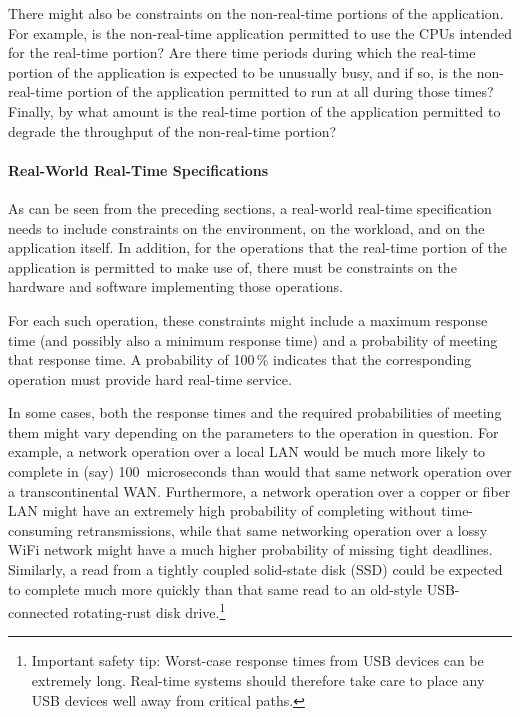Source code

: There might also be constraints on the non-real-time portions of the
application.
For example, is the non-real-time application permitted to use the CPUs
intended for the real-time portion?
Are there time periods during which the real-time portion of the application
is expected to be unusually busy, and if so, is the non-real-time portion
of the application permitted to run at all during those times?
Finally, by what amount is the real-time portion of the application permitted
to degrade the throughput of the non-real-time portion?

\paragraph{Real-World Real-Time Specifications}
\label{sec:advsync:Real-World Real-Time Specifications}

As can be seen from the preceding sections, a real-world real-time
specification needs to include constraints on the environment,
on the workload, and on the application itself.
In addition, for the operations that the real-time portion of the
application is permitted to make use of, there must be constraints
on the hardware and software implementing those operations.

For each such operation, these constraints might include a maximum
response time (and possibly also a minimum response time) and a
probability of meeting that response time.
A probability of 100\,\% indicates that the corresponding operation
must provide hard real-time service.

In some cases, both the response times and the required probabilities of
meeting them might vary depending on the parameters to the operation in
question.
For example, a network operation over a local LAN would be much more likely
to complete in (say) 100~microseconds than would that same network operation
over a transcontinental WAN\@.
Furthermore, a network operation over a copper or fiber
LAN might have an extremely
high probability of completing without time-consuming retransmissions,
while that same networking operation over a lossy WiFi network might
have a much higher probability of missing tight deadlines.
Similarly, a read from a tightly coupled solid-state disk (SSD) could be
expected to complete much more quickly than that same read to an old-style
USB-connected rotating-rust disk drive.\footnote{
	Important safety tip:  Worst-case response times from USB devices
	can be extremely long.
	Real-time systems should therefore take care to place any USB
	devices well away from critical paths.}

--------------------------------

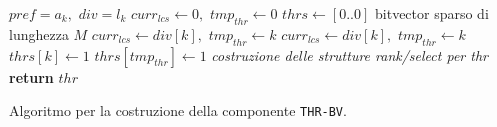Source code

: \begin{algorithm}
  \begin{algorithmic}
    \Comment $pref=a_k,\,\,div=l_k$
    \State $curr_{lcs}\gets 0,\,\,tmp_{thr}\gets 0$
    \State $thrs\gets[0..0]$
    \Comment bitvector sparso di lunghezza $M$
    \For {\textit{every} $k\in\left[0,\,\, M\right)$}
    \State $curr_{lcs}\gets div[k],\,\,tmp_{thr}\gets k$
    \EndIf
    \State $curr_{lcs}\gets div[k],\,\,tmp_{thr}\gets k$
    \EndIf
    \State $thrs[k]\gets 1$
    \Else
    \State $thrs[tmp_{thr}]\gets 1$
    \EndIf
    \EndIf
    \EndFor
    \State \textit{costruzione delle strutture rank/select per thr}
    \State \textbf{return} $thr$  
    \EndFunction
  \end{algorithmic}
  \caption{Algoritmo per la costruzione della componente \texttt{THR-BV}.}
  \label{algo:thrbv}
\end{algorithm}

--------------------------------

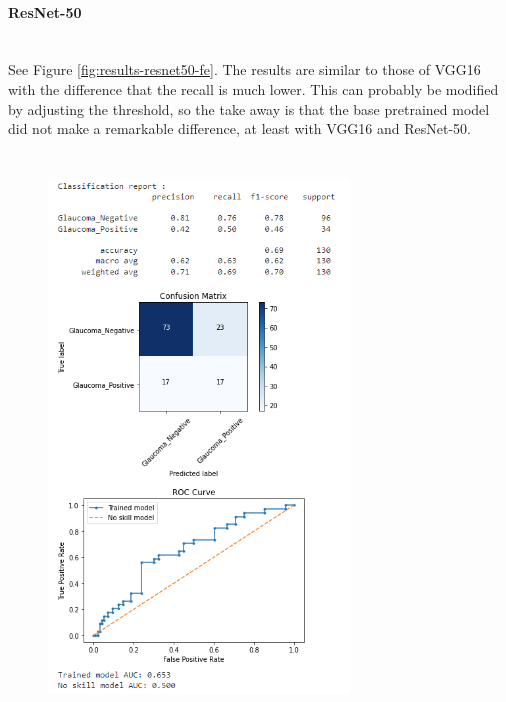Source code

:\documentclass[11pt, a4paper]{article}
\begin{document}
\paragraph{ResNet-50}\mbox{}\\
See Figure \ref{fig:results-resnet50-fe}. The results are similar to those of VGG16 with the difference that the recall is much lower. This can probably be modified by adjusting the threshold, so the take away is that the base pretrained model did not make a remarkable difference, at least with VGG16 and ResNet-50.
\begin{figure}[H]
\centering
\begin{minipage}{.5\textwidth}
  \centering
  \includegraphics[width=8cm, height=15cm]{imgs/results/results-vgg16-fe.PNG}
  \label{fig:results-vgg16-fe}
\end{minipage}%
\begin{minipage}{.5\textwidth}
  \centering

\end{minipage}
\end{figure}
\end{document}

--------------------------------

_What needs to be done_
Say, as a single number and nothing more, how many lines of the entries contain the word "meeting".

_Reply_
2